Bosko Blagojevic's "Hard to See, Harder to Imagine" post at ArtCal Zine is only a modest taking-stock, but it reads like a prose poem. It isn't just our ailing economy that needs examination; indeed, the capitalistic economic machine always operates in a fugue.
"Financial journalism, and economics since around the mid 17th century, has increasingly been about abstractions: intricate movements of people, money and material described and occasionally visualized, but remaining essentially invisible. They endure, like climate change and remote international conflicts, as that which might inspire excitement, worry, fear, or action - and yet necessarily demand a kind of belief in order to do so. Belief in the economy, as belief in anything else, becomes a certain emotional temperature that elevates a thing from an idea to a fact. It cannot be anything but this. So it may be with a sense of puzzled anxiety, an anxiety without an image or a face, that one reads in today's Times of the $85 billion Federal loan to save A.I.G., the capsizing international insurance giant.
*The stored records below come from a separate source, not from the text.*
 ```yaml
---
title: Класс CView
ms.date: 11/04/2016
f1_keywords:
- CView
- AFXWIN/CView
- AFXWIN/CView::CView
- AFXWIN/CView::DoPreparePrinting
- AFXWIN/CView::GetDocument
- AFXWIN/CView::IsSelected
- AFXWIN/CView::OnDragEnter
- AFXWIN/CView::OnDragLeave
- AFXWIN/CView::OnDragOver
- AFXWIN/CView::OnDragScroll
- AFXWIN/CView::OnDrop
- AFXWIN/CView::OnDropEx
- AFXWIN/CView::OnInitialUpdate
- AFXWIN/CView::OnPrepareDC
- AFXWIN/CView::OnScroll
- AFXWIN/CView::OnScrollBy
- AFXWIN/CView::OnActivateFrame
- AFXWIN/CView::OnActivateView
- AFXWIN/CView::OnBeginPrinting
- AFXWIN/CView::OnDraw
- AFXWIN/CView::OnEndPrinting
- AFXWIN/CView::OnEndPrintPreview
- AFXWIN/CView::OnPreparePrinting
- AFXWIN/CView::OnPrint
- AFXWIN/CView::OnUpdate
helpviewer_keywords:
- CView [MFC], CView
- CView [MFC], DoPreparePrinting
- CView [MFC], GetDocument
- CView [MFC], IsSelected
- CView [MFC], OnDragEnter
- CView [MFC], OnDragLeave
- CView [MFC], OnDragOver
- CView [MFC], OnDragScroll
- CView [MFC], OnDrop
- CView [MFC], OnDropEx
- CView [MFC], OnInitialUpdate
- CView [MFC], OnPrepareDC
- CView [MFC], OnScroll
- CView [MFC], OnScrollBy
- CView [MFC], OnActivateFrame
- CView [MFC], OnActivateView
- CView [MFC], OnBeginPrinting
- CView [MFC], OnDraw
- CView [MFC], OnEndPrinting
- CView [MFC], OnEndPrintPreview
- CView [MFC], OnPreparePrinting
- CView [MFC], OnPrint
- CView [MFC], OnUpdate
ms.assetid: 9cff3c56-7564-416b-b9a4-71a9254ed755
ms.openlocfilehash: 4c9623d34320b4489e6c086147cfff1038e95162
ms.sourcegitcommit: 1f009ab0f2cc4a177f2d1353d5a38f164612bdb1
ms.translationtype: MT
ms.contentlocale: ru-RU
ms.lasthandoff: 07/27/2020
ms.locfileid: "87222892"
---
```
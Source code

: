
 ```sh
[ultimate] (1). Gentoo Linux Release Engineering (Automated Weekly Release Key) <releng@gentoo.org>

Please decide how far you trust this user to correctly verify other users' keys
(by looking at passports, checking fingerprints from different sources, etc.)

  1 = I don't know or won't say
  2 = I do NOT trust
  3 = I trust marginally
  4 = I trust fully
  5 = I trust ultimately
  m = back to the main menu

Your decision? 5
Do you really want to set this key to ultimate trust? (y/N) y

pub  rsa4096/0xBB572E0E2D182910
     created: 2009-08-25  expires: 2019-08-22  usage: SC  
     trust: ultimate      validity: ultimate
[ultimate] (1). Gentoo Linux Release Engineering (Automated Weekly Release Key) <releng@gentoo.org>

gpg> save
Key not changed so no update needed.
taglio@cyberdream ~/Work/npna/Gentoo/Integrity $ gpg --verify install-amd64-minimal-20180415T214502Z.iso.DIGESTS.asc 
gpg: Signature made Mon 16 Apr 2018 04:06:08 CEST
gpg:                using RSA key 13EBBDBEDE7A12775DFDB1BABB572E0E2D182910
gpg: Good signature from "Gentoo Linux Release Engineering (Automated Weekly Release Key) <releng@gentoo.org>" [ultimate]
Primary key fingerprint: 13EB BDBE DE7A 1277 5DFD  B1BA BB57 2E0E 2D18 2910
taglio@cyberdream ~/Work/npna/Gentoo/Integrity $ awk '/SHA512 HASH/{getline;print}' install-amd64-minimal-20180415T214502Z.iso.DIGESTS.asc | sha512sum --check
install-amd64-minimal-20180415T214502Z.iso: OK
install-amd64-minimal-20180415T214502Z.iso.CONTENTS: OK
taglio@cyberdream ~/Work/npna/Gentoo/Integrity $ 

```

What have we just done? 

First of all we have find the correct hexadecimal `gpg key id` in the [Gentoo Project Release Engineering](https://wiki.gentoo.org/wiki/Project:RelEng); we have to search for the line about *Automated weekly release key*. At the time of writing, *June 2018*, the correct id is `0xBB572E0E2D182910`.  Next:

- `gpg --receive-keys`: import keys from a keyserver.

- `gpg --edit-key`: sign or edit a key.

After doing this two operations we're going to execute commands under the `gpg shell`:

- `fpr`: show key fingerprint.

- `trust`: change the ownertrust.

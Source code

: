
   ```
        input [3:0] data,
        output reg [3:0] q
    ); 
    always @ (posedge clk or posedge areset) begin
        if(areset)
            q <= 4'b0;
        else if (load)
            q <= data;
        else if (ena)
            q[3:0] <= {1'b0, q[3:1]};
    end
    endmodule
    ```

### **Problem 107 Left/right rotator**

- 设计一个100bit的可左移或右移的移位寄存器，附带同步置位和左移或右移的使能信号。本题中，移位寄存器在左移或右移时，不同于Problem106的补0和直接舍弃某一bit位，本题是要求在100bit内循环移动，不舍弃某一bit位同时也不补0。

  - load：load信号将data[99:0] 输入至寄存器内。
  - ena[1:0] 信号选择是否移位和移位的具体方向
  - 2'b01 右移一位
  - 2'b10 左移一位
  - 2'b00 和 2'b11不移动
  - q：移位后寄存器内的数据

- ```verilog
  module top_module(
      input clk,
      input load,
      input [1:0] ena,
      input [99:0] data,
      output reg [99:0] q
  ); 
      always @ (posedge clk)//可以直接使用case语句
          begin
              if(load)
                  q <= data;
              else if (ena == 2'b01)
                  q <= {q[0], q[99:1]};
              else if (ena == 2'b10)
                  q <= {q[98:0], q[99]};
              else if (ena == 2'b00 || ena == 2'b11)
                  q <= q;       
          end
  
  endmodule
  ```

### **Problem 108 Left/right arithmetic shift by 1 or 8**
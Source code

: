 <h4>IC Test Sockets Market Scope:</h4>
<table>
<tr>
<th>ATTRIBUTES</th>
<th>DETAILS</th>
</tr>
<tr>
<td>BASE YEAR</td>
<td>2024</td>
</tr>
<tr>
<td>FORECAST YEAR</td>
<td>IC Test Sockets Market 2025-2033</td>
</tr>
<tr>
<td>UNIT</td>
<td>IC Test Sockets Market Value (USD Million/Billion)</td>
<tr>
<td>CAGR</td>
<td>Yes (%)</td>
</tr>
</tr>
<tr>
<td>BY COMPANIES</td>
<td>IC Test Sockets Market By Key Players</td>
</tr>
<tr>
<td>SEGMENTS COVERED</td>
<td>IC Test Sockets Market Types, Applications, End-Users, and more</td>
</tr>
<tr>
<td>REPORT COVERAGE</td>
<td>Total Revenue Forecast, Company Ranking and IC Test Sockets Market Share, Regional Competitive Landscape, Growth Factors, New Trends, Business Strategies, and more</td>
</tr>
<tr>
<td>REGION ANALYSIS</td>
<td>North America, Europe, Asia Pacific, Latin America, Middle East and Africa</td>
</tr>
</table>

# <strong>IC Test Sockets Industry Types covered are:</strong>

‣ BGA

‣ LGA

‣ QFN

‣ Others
Equal puzzlement or slightly chastened awe, perhaps, might be inspired on the same day upon reading, on top of Artforum.com's news page, of Damien Hirst's potentially precedent-setting 2-day primary market auction sale, collecting for the artist $200.8 million in the sale of all but three of the 167 works to see the auction block. These numbers in their excess, of profits or deficits, seem to become less real with each shift in the order of magnitude, or move of the decimal point."
Note: This post follows an auction announcement, albeit a benefit auction. As Alanis would say, isn't it ironic?